I have always had a fascination with code breaking and cyphers. I have also been fascinated by the history of Bletchley Park and knew about the life of Alan Turing , well before the movie The Imitation Game. I recently took the opportunity to visit The Bletchley Park Museum, which is still being developed. I  spent a full day enjoying the opportunities that this museum offers and is well worth a visit.

It was with this interest I read the book,  from the Real Lives series, by Jim Eldridge entitled simply Alan Turing. This series looks to offer a great reading option for a number of the boys I work with. They are very accessible stories about interesting real-life figures and written by a range of authors.

My GoodReads review:

Alan Turing (Real Lives)Alan Turing by Jim Eldridge    My rating: 4 of 5 stars

Jim Eldridge has written a short but interesting biography about Alan Turing, who has become more widely known since the movie “The Imitation Game”. I have enjoyed many books written by Jim Eldridge as he writes about historical people and events in a narrative form that makes history accessible to a broad audience.

Alan Turing was a remarkable man and nowadays is considered to be one of the most influential thinkers of the 20th century and is widely considered to be the father of computer science and artificial intelligence. Jim Eldridge has written about Turing starting from his schooldays, through his time as a solitary undergraduate at Cambridge, his important and secret wartime work through to the moment of his untimely death from eating an apple laced with cyanide. (There is still debate about the circumstances of his death and quite a few theories about what actually happened.)
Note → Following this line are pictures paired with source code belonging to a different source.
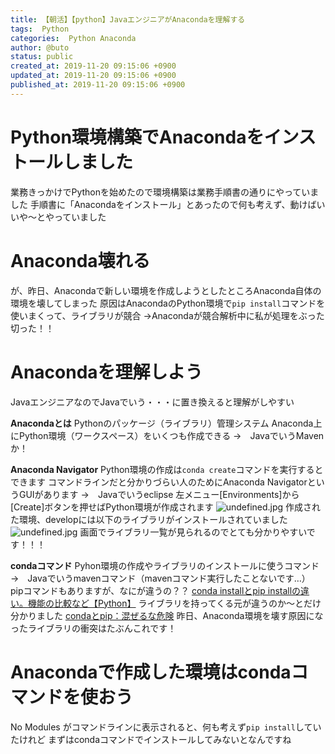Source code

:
 ```yaml
---
title: 【朝活】【python】JavaエンジニアがAnacondaを理解する
tags:  Python
categories:  Python Anaconda
author: @buto
status: public
created_at: 2019-11-20 09:15:06 +0900
updated_at: 2019-11-20 09:15:06 +0900
published_at: 2019-11-20 09:15:06 +0900
---
```

# Python環境構築でAnacondaをインストールしました
業務きっかけでPythonを始めたので環境構築は業務手順書の通りにやっていました
手順書に「Anacondaをインストール」とあったので何も考えず、動けばいいや～とやっていました
# Anaconda壊れる
が、昨日、Anacondaで新しい環境を作成しようとしたところAnaconda自体の環境を壊してしまった
原因はAnacondaのPython環境で`pip install`コマンドを使いまくって、ライブラリが競合
→Anacondaが競合解析中に私が処理をぶった切った！！
# Anacondaを理解しよう
JavaエンジニアなのでJavaでいう・・・に置き換えると理解がしやすい

**Anacondaとは**
Pythonのパッケージ（ライブラリ）管理システム
Anaconda上にPython環境（ワークスペース）をいくつも作成できる
→　JavaでいうMavenか！

**Anaconda Navigator**
Python環境の作成は`conda create`コマンドを実行するとできます
コマンドラインだと分かりづらい人のためにAnaconda NavigatorというGUIがあります
→　Javaでいうeclipse
左メニュー[Environments]から[Create]ボタンを押せばPython環境が作成されます
![undefined.jpg](https://s3.qrunch.io/367ab213bc87d0fef2eff967d371557b.png)
作成された環境、developには以下のライブラリがインストールされていました
![undefined.jpg](https://s3.qrunch.io/03ea433bacb887fd451a64b3eb271d77.png)
画面でライブラリ一覧が見られるのでとても分かりやすいです！！！

**condaコマンド**
Pyhon環境の作成やライブラリのインストールに使うコマンド
→　Javaでいうmavenコマンド（mavenコマンド実行したことないです…）
pipコマンドもありますが、なにが違うの？？
[conda installとpip installの違い。機能の比較など【Python】](https://insilico-notebook.com/conda-pip-install/)
ライブラリを持ってくる元が違うのか～とだけ分かりました
[condaとpip：混ぜるな危険](http://onoz000.hatenablog.com/entry/2018/02/11/142347)
昨日、Anaconda環境を壊す原因になったライブラリの衝突はたぶんこれです！
# Anacondaで作成した環境はcondaコマンドを使おう
No Modules がコマンドラインに表示されると、何も考えず`pip install`していたけれど
まずはcondaコマンドでインストールしてみないとなんですね
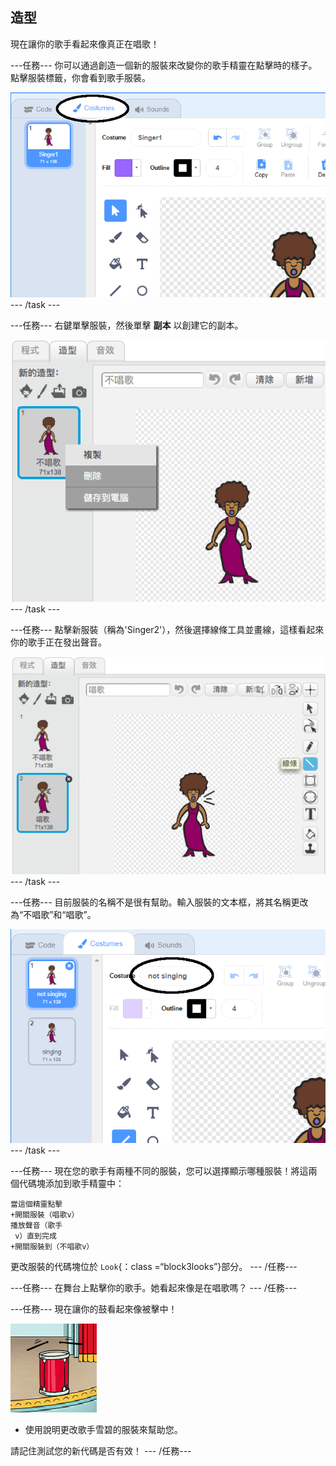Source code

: ## 造型

現在讓你的歌手看起來像真正在唱歌！

\---任務\--- 你可以通過創造一個新的服裝來改變你的歌手精靈在點擊時的樣子。點擊服裝標籤，你會看到歌手服裝。

![截圖](images/band-singer-costume-annotated.png) \--- /task \---

\---任務\--- 右鍵單擊服裝，然後單擊 **副本** 以創建它的副本。

![截圖](images/band-singer-duplicate.png) \--- /task \---

\---任務\--- 點擊新服裝（稱為'Singer2'），然後選擇線條工具並畫線，這樣看起來你的歌手正在發出聲音。

![截圖](images/band-singer-click.png) \--- /task \---

\---任務\--- 目前服裝的名稱不是很有幫助。輸入服裝的文本框，將其名稱更改為“不唱歌”和“唱歌”。

![截圖](images/band-singer-name-annotated.png) \--- /task \---

\---任務\--- 現在您的歌手有兩種不同的服裝，您可以選擇顯示哪種服裝！將這兩個代碼塊添加到歌手精靈中：

```blocks3
當這個精靈點擊
+開關服裝（唱歌v）
播放聲音（歌手
 v）直到完成
+開關服裝到（不唱歌v）
```

更改服裝的代碼塊位於 `Look`{：class =“block3looks”}部分。 \--- /任務\---

\---任務\--- 在舞台上點擊你的歌手。她看起來像是在唱歌嗎？ \--- /任務\---

\---任務\--- 現在讓你的鼓看起來像被擊中！

![截圖](images/band-drum-final.png)

- 使用說明更改歌手雪碧的服裝來幫助您。

請記住測試您的新代碼是否有效！ \--- /任務\---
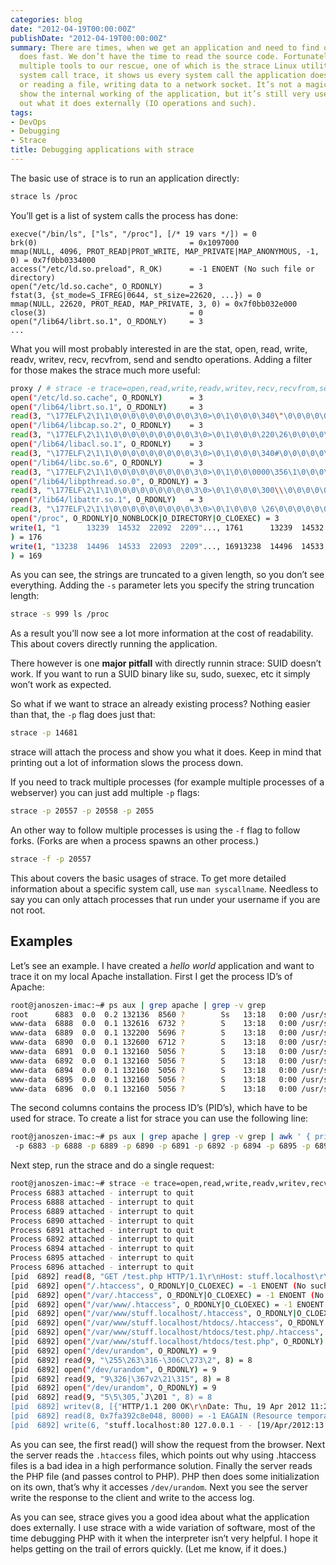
 ```yaml
---
categories: blog
date: "2012-04-19T00:00:00Z"
publishDate: "2012-04-19T00:00:00Z"
summary: There are times, when we get an application and need to find out what it
  does fast. We don’t have the time to read the source code. Fortunately there are
  multiple tools to our rescue, one of which is the strace Linux utility. strace means
  system call trace, it shows us every system call the application does, such as opening
  or reading a file, writing data to a network socket. It’s not a magic pill, it won’t
  show the internal working of the application, but it’s still very useful to find
  out what it does externally (IO operations and such).
tags:
- DevOps
- Debugging
- Strace
title: Debugging applications with strace
---
```


The basic use of strace is to run an application directly:

```bash
strace ls /proc
```

You’ll get is a list of system calls the process has done:

```
execve("/bin/ls", ["ls", "/proc"], [/* 19 vars */]) = 0
brk(0)                                  = 0x1097000
mmap(NULL, 4096, PROT_READ|PROT_WRITE, MAP_PRIVATE|MAP_ANONYMOUS, -1, 0) = 0x7f0bb0334000
access("/etc/ld.so.preload", R_OK)      = -1 ENOENT (No such file or directory)
open("/etc/ld.so.cache", O_RDONLY)      = 3
fstat(3, {st_mode=S_IFREG|0644, st_size=22620, ...}) = 0
mmap(NULL, 22620, PROT_READ, MAP_PRIVATE, 3, 0) = 0x7f0bb032e000
close(3)                                = 0
open("/lib64/librt.so.1", O_RDONLY)     = 3
...
```

What you will most probably interested in are the stat, open, read, write, readv, writev, recv, recvfrom, send and sendto operations. Adding a filter for those makes the strace much more useful:

```bash
proxy / # strace -e trace=open,read,write,readv,writev,recv,recvfrom,send,sendto ls /proc
open("/etc/ld.so.cache", O_RDONLY)      = 3
open("/lib64/librt.so.1", O_RDONLY)     = 3
read(3, "\177ELF\2\1\1\0\0\0\0\0\0\0\0\0\3\0>\0\1\0\0\0\340\"\0\0\0\0\0\0"..., 832) = 832
open("/lib64/libcap.so.2", O_RDONLY)    = 3
read(3, "\177ELF\2\1\1\0\0\0\0\0\0\0\0\0\3\0>\0\1\0\0\0\220\26\0\0\0\0\0\0"..., 832) = 832
open("/lib64/libacl.so.1", O_RDONLY)    = 3
read(3, "\177ELF\2\1\1\0\0\0\0\0\0\0\0\0\3\0>\0\1\0\0\0\340#\0\0\0\0\0\0"..., 832) = 832
open("/lib64/libc.so.6", O_RDONLY)      = 3
read(3, "\177ELF\2\1\1\0\0\0\0\0\0\0\0\0\3\0>\0\1\0\0\0000\356\1\0\0\0\0\0"..., 832) = 832
open("/lib64/libpthread.so.0", O_RDONLY) = 3
read(3, "\177ELF\2\1\1\0\0\0\0\0\0\0\0\0\3\0>\0\1\0\0\0\300\\\0\0\0\0\0\0"..., 832) = 832
open("/lib64/libattr.so.1", O_RDONLY)   = 3
read(3, "\177ELF\2\1\1\0\0\0\0\0\0\0\0\0\3\0>\0\1\0\0\0 \26\0\0\0\0\0\0"..., 832) = 832
open("/proc", O_RDONLY|O_NONBLOCK|O_DIRECTORY|O_CLOEXEC) = 3
write(1, "1      13239  14532  22092  2209"..., 1761      13239  14532  22092  22094  22096  247  447  574  8517	  cpuinfo  fairsched   filesystems  kmsg     locks    mounts  self  swaps  sysrq-trigger  uptime	     version  vz
) = 176
write(1, "13238  14496  14533  22093  2209"..., 16913238  14496  14533  22093  22095  22097  446  559  649  cmdline  devices  fairsched2  fs	    loadavg  meminfo  net     stat  sys    sysvipc	  user_beancounters  vmstat
) = 169
```

As you can see, the strings are truncated to a given length, so you don’t see everything. Adding the `-s` parameter lets you specify the string truncation length:

```bash
strace -s 999 ls /proc
```

As a result you’ll now see a lot more information at the cost of readability. This about covers directly running the application.

There however is one **major pitfall** with directly runnin strace: SUID doesn’t work. If you want to run a SUID binary like su, sudo, suexec, etc it simply won’t work as expected.

So what if we want to strace an already existing process? Nothing easier than that, the `-p` flag does just that:

```bash
strace -p 14681
```

strace will attach the process and show you what it does. Keep in mind that printing out a lot of information slows the process down.

If you need to track multiple processes (for example multiple processes of a webserver) you can just add multiple `-p` flags:

```bash
strace -p 20557 -p 20558 -p 2055
```

An other way to follow multiple processes is using the `-f` flag to follow forks. (Forks are when a process spawns an other process.)

```bash
strace -f -p 20557
```

This about covers the basic usages of strace. To get more detailed information about a specific system call, use `man syscallname`. Needless to say you can only attach processes that run under your username if you are not root.

## Examples

Let’s see an example. I have created a _hello world_ application and want to trace it on my local Apache installation. First I get the process ID’s of Apache:

```bash
root@janoszen-imac:~# ps aux | grep apache | grep -v grep 
root      6883  0.0  0.2 132136  8560 ?        Ss   13:18   0:00 /usr/sbin/apache2 -k start
www-data  6888  0.0  0.1 132616  6732 ?        S    13:18   0:00 /usr/sbin/apache2 -k start
www-data  6889  0.0  0.1 132200  5696 ?        S    13:18   0:00 /usr/sbin/apache2 -k start
www-data  6890  0.0  0.1 132600  6712 ?        S    13:18   0:00 /usr/sbin/apache2 -k start
www-data  6891  0.0  0.1 132160  5056 ?        S    13:18   0:00 /usr/sbin/apache2 -k start
www-data  6892  0.0  0.1 132160  5056 ?        S    13:18   0:00 /usr/sbin/apache2 -k start
www-data  6894  0.0  0.1 132160  5056 ?        S    13:18   0:00 /usr/sbin/apache2 -k start
www-data  6895  0.0  0.1 132160  5056 ?        S    13:18   0:00 /usr/sbin/apache2 -k start
www-data  6896  0.0  0.1 132160  5056 ?        S    13:18   0:00 /usr/sbin/apache2 -k start
```

The second columns contains the process ID’s (PID’s), which have to be used for strace. To create a list for strace you can use the following line:

```bash
root@janoszen-imac:~# ps aux | grep apache | grep -v grep | awk ' { print $2 } ' | xargs -i echo -n ' -p {}'
 -p 6883 -p 6888 -p 6889 -p 6890 -p 6891 -p 6892 -p 6894 -p 6895 -p 6896
```

Next step, run the strace and do a single request:

```bash
root@janoszen-imac:~# strace -e trace=open,read,write,readv,writev,recv,recvfrom,send,sendto -s 999 -p 6883 -p 6888 -p 6889 -p 6890 -p 6891 -p 6892 -p 6894 -p 6895 -p 6896
Process 6883 attached - interrupt to quit
Process 6888 attached - interrupt to quit
Process 6889 attached - interrupt to quit
Process 6890 attached - interrupt to quit
Process 6891 attached - interrupt to quit
Process 6892 attached - interrupt to quit
Process 6894 attached - interrupt to quit
Process 6895 attached - interrupt to quit
Process 6896 attached - interrupt to quit
[pid  6892] read(8, "GET /test.php HTTP/1.1\r\nHost: stuff.localhost\r\nUser-Agent: Mozilla/5.0 (X11; Ubuntu; Linux x86_64; rv:11.0) Gecko/20100101 Firefox/11.0\r\nAccept: text/html,application/xhtml+xml,application/xml;q=0.9,*/*;q=0.8\r\nAccept-Language: en-us,en;q=0.5\r\nAccept-Encoding: gzip, deflate\r\nConnection: keep-alive\r\nReferer: http://stuff.localhost/\r\nCache-Control: max-age=0\r\n\r\n", 8000) = 361
[pid  6892] open("/.htaccess", O_RDONLY|O_CLOEXEC) = -1 ENOENT (No such file or directory)
[pid  6892] open("/var/.htaccess", O_RDONLY|O_CLOEXEC) = -1 ENOENT (No such file or directory)
[pid  6892] open("/var/www/.htaccess", O_RDONLY|O_CLOEXEC) = -1 ENOENT (No such file or directory)
[pid  6892] open("/var/www/stuff.localhost/.htaccess", O_RDONLY|O_CLOEXEC) = -1 ENOENT (No such file or directory)
[pid  6892] open("/var/www/stuff.localhost/htdocs/.htaccess", O_RDONLY|O_CLOEXEC) = -1 ENOENT (No such file or directory)
[pid  6892] open("/var/www/stuff.localhost/htdocs/test.php/.htaccess", O_RDONLY|O_CLOEXEC) = -1 ENOTDIR (Not a directory)
[pid  6892] open("/var/www/stuff.localhost/htdocs/test.php", O_RDONLY) = 9
[pid  6892] open("/dev/urandom", O_RDONLY) = 9
[pid  6892] read(9, "\255\263\316-\306C\273\2", 8) = 8
[pid  6892] open("/dev/urandom", O_RDONLY) = 9
[pid  6892] read(9, "9\326|\367v2\21\315", 8) = 8
[pid  6892] open("/dev/urandom", O_RDONLY) = 9
[pid  6892] read(9, "5\5\305,`J\201 ", 8) = 8
[pid  6892] writev(8, [{"HTTP/1.1 200 OK\r\nDate: Thu, 19 Apr 2012 11:29:29 GMT\r\nServer: Apache/2.2.20 (Ubuntu)\r\nX-Powered-By: PHP/5.3.6-13ubuntu3.6\r\nVary: Accept-Encoding\r\nContent-Encoding: gzip\r\nContent-Length: 32\r\nKeep-Alive: timeout=5, max=100\r\nConnection: Keep-Alive\r\nContent-Type: text/html\r\n\r\n", 273}, {"\37\213\10\0\0\0\0\0\0\3", 10}, {"\363H\315\311\311W\10\317/\312IQ\4\0", 14}, {"\243\34)\34\f\0\0\0", 8}], 4) = 305
[pid  6892] read(8, 0x7fa392c8e048, 8000) = -1 EAGAIN (Resource temporarily unavailable)
[pid  6892] write(6, "stuff.localhost:80 127.0.0.1 - - [19/Apr/2012:13:29:29 +0200] \"GET /test.php HTTP/1.1\" 200 305 \"http://stuff.localhost/\" \"Mozilla/5.0 (X11; Ubuntu; Linux x86_64; rv:11.0) Gecko/20100101 Firefox/11.0\"\n", 200) = 200
```

As you can see, the first read() will show the request from the browser. Next the server reads the `.htaccess` files, which points out why using .htaccess files is a bad idea in a high performance solution. Finally the server reads the PHP file (and passes control to PHP). PHP then does some initialization on its own, that’s why it accesses `/dev/urandom`. Next you see the server write the response to the client and write to the access log.

As you can see, strace gives you a good idea about what the application does externally. I use strace with a wide variation of software, most of the time debugging PHP with it when the interpreter isn’t very helpful. I hope it helps getting on the trail of errors quickly. (Let me know, if it does.)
Alan Turing had a startling talent as a mathematician and was credited with shortening World War II by years, thanks to his work on the Enigma code. He was an awkward man who did not make friends easily and was gay in a time that made him a criminal and received punishment for it. Jim Eldridge includes it all in this book. He encourages the reader to consider all the factors to better understand the amazing life of Alan Turing, a true British hero.

This is part of a series (Real lives… ) of biographies written for younger readers and there is a broad range of people covered. All the books are short but offer enough information to satisfy young readers with accessible (but not simple) language. They are good books for boys who enjoy “real” stories and reluctant readers.